Cab Bro, “Well after all that, I gave the Somm a taste of the M.Étain, I mean it’s Scarecrow! Anyway after all that I get the bill and this guy, this “Somm,” charged me for corkage. Can you believe that? He’s never heard of this wine, I give him a taste, and he still charges me corkage. Never going back.”
M.Étain runs $299 a bottle at K&L. Not hard to find, if you have the money it can be obtained this week from a retailer in the Bay Area or LA.
Additionally, I looked up the wine list at the restaurant he dined at, no M.Étain or Scarecrow. The wine list has 2+pages of Napa Cabernet, including verticals of Opus, Dominus, Matthiasson, Heitz, and Shafer. Big Cab from CA is well represented. I’m willing to bet the Somm most certainly has heard of M.Étain and Scarecrow considering the breadth and depth of the list.
After the M.Étain story wraps up, I ask Cab Bro, “What did you bring tonight?”
Cab Bro, “You shop at Costco right? Well, basically, I have Costco do all my wine buying for me. I mean their pricing is always the best because they get deals no one else gets. No sales people bugging you. All the wines are rated, if it’s 92 points or better and more than $30, Costco picks winners, as long as it isn’t foreign. Both the Cabs I brought tonight are from Napa, they’re like $50-60.”
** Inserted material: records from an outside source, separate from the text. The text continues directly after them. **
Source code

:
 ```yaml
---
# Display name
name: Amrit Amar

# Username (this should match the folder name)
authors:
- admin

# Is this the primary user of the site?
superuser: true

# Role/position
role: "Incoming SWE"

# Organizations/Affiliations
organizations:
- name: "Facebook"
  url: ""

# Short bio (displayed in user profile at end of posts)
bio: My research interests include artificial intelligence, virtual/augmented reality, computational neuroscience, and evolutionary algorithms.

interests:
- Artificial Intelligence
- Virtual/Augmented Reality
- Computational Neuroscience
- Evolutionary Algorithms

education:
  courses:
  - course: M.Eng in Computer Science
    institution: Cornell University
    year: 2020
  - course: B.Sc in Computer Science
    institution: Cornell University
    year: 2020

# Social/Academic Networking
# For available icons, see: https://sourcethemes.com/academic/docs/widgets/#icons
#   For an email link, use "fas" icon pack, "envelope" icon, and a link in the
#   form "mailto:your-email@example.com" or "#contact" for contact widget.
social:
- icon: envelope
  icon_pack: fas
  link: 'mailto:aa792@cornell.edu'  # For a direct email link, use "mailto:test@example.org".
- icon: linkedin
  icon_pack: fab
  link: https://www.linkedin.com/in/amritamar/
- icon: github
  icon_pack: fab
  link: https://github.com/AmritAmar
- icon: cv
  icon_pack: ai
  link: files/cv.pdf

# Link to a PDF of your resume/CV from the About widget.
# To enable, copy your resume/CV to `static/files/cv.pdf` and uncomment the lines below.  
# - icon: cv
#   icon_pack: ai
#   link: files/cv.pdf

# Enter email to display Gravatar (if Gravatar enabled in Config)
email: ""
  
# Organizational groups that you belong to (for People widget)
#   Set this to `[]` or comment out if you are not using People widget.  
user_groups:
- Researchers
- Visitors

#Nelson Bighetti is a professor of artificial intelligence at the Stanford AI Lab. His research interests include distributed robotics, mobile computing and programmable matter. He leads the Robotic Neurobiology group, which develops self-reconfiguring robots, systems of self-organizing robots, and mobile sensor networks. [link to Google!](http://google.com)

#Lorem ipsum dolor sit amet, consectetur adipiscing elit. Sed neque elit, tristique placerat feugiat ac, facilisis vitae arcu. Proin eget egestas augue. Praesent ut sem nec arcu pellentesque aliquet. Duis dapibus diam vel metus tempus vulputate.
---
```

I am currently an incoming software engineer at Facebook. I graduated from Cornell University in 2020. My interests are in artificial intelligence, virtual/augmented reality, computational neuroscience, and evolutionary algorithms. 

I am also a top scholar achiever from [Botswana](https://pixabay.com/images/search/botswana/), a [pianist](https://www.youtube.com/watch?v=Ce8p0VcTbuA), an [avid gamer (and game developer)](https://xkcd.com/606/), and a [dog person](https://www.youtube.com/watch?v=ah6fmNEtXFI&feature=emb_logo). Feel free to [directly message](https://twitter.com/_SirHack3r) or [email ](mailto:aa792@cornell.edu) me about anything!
To be completely fair, both wines Cab Bro brought that night were flawless examples of solid winemaking by 2 different Napa wineries who produce a second label in the more modern style, a little more extracted, good slug of oak, and a touch of residual sugar, not much, just enough for a little back palate oomph.
Here’s the thing…Cab Bro’s Costco logic is mostly sound. Ratings work, the pricing beats nearly every bottle shop, and they know what moves with their customers. Repeatable, easy, makes him happy. Yet this is the same guy who keeps M.Étain in his hotel room and lectures sommeliers about Scarecrow.
The wines he brought were good, though.



Cab Bro sounds like a self-important pr!ck. But it's worth pointing out that corkage is entirely up to the business and had your friend bothered to ask he would not have been surprised being required to pay the fee. Which was... how much? The last fancy-ass restaurant I visited (a few months ago) wanted $50 corkage per bottle! I ordered a couple of wines by the glass instead.
We have Burgundy Bros in our Wine Discord - a group I joined to have an LA social group around wine, but these guys consistently keep the conversation 90% about Burgundy and Napa, whatever the hot collectible labels are, and it's soooooooo booooooooring. They work in tech and only talk in cases, rarely single bottles, no one else can even afford that shit, even when they're "reasonably priced" so it's like why are they even sharing this with the group?
We did a unique/weird wine gathering this past weekend, annd all the Burgundy Bros were missing. And everyone had a wildly great time, with many members admitting something along the lines of: "Don't get me wrong, Burgundy and Bordeaux and Napa are all great, but when that's all we're drinking it's a little boring?"